- [INFORMATION SHOWN]

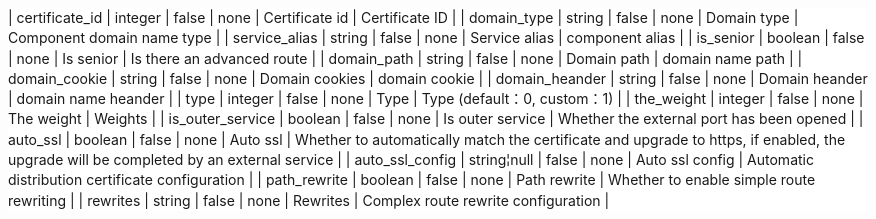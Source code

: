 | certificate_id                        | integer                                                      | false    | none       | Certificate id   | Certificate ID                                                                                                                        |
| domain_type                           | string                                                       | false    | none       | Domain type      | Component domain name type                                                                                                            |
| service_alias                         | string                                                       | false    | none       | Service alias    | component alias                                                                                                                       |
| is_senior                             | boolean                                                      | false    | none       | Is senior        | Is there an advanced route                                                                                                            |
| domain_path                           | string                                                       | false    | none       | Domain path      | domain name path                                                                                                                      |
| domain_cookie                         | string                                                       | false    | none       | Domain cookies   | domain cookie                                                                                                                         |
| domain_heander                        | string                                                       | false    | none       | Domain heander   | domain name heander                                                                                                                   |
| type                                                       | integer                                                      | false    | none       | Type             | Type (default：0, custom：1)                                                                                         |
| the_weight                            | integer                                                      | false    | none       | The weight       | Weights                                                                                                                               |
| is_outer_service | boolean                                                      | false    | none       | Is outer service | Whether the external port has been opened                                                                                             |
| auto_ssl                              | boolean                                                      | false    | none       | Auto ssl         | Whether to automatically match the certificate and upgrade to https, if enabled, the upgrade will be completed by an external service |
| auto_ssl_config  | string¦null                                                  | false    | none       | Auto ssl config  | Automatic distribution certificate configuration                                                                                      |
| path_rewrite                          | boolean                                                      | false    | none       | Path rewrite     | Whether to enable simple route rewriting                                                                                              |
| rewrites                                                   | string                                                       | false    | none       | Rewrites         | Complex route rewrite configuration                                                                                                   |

- [YOUR ASSIGNMENT]
Report each line in the data above that holds the word "Auto" by copying it.

- [PROBLEM SOLUTION]
| auto_ssl                              | boolean                                                      | false    | none       | Auto ssl         | Whether to automatically match the certificate and upgrade to https, if enabled, the upgrade will be completed by an external service |
| auto_ssl_config  | string¦null                                                  | false    | none       | Auto ssl config  | Automatic distribution certificate configuration                                                                                      |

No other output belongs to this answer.